# Exercise objective:
Count, in the entries, the lines with "reward". Answer with the number only.

# Material provided:
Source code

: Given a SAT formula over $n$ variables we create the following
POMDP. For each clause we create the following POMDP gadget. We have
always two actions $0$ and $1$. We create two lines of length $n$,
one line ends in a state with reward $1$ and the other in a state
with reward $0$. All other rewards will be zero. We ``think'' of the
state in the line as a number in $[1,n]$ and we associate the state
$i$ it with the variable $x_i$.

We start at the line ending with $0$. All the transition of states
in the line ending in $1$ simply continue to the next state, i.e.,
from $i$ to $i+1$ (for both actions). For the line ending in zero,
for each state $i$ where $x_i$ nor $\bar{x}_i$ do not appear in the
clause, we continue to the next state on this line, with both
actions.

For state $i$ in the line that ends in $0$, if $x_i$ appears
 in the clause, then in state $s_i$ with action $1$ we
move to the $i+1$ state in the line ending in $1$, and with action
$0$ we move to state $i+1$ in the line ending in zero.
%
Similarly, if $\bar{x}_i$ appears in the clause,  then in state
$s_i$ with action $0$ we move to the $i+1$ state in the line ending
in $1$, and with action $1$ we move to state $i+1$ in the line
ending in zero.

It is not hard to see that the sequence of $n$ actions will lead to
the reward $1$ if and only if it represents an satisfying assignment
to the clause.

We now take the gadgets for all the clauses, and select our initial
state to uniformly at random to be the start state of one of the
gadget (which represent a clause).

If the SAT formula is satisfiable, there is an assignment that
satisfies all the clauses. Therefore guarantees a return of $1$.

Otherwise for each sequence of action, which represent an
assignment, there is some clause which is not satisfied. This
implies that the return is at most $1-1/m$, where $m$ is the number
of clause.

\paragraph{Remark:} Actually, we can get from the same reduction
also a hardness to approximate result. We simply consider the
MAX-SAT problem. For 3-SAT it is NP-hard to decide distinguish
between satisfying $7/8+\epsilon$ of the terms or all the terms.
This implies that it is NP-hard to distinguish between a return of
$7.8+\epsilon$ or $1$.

# Answer area:
3